New Director of Sustainability selected

Photo courtesy of Elizabeth Fiedler, WHYY-FM

By Thomas J. Walsh
For PlanPhilly

Katherine Gajewski, special assistant to Mayor Nutter’s chief of staff, Clay Armbrister, was tapped Friday as the successor to Mark Alan Hughes and the city’s new sustainability chief. Nutter introduced Gajewski at a 2 p.m. City Hall news conference.

“This is a very unique time that we all find ourselves in together,” Gajewski said. “There is political commitment behind these issues,” combined with Federal recovery money to be taken advantage of and a growing awareness among the public.

“During the [2007 mayoral] campaign, she was the staffer who coordinated many of the policy committees, including all the ones on sustainability issues,” said Christine Knapp, director of outreach for PennFutures and coordinator of The Next Great City initiative. “She clearly got a broad sense of the issues, and ultimately a lot of those policies became part of the administration that set the early stages for Greenworks.”
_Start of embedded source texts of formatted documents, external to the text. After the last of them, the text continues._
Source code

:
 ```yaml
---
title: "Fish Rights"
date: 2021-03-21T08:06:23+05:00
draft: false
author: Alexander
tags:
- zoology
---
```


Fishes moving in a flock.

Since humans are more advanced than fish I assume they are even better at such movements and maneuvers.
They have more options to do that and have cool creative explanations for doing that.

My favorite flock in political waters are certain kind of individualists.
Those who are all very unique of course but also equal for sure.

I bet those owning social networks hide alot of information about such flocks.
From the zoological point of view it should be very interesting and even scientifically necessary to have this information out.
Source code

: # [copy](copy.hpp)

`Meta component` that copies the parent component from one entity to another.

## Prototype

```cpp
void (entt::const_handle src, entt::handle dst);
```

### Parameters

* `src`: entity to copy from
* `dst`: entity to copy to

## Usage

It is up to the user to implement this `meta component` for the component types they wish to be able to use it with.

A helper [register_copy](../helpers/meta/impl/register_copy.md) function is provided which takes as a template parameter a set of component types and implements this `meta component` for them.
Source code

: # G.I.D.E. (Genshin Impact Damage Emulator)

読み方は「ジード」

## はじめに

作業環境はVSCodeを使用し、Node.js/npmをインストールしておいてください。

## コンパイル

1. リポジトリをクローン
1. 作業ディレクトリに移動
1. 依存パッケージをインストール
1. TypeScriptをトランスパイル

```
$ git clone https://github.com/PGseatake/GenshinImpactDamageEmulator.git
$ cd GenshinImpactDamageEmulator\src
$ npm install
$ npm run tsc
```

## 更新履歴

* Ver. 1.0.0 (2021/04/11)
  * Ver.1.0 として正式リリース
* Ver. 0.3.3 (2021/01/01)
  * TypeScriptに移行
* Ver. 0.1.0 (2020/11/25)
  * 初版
Hughes left his position – a groundbreaking one for Philadelphia – last month. The Penn professor spearheaded Greenworks Philadelphia, the new blueprint for the city’s environmental and “green jobs” agenda.

“I think it’s very important to have a cabinet-level position working with the administration whose responsibility is sustainability and the greening of this city,” said Gerald Furgione, director of business development for PhillyCarShare. “If the plan is indeed to make Philadelphia the greenest city in the United States over the next six years, we really do need strong leadership.”
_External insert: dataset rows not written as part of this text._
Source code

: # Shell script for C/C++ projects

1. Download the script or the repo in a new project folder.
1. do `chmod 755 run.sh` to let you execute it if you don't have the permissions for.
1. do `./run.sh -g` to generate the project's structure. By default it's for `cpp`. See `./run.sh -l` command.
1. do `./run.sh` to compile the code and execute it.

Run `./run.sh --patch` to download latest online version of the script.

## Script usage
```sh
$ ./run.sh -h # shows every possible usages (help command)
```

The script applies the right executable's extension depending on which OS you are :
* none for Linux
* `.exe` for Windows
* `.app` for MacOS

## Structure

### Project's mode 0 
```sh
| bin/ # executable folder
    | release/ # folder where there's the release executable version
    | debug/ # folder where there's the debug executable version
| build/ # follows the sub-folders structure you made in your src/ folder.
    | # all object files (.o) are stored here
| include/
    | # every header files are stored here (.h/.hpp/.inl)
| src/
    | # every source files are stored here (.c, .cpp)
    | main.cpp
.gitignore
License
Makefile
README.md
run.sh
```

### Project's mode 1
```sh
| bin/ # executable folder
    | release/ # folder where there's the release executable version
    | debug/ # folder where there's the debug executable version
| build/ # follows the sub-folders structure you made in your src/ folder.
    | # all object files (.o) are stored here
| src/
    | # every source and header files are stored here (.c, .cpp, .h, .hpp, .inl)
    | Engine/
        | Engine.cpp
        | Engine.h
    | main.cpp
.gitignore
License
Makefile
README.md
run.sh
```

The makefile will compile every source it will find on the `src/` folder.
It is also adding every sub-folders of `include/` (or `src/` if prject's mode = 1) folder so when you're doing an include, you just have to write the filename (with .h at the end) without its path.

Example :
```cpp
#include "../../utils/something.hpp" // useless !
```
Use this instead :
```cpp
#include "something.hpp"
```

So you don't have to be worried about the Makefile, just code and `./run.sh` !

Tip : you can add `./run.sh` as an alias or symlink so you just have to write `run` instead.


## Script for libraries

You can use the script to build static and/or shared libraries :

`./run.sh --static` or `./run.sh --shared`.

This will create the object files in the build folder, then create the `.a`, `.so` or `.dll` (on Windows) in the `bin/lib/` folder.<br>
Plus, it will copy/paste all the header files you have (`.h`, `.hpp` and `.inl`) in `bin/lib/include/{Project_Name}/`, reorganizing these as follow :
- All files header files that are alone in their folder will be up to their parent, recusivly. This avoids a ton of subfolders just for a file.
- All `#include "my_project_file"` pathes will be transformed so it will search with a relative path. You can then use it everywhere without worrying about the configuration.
Since Hughes announced his decision to leave, the new appointment was expected to come from within the administration, given the severe budgetary woes of the past year. Nutter said only that “a number” of other candidates had been interviewed for the job. Hughes made in excess of $145,000 in salary; Gajewski will draw a $95,000 salary, Nutter said, “minus the 5 percent pay cut” that most senior administration executives are forgoing.
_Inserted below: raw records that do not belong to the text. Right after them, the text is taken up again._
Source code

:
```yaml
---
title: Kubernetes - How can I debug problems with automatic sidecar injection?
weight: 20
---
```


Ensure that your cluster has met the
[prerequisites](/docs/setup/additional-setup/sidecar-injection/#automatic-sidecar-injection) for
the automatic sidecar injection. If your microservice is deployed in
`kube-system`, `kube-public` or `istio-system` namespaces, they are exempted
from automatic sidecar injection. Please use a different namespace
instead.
Before moving into her position with Nutter, Gajewski was the coordinator the Breathe Free Philadelphia Coalition, the organization that ushered in the city’s smoking ban.

“We’ve been talking recently a lot about the public engagement piece of Greenworks,” Knapp said. “She has some really creative ideas on that. She’s been able to contribute a lot because of her previous positions, so I think it’s a natural choice for her to step up and be part of the implementation team.

“She is one of the hardest working young leaders in this administration,” said Natalia Olson de Sevyckyj, an urban planner who sits on both the City Planning Commission and the Zoning Code Commission. “She is very smart, dynamic, resourceful and I completely trust her leadership and ability to move Greenworks through the implementation process.”

During his one year on the job, Hughes said that it was his ability to move laterally across city departments that made his job feasible, as he sought to tie together all phases of government into a new way of doing things. Nutter said that would continue over Gajewski.

“That is definitely something that I do bring,” Gajewski told PlanPhilly after the press conference, adding that she was looking forward to continuing that unique role. In Hughes, she told the assembled crowd, “I know I have a very big, sockless pair of shoes to fill.”

Advisors told the Mayor he should “be looking for someone with political savvy, operational management experience, a good community leader … a team player,” Nutter said. “We found that person, and she was right across the hall.”

“I’m so proud of the Mayor’s decision on choosing her, we need the type of energy that Katherine brings to make the green economy a reality in Philadelphia,” said Olson de Sevyckyj. “I am confident she will carry through the promise of making Philadelphia the greenest and most sustainable city in the country.”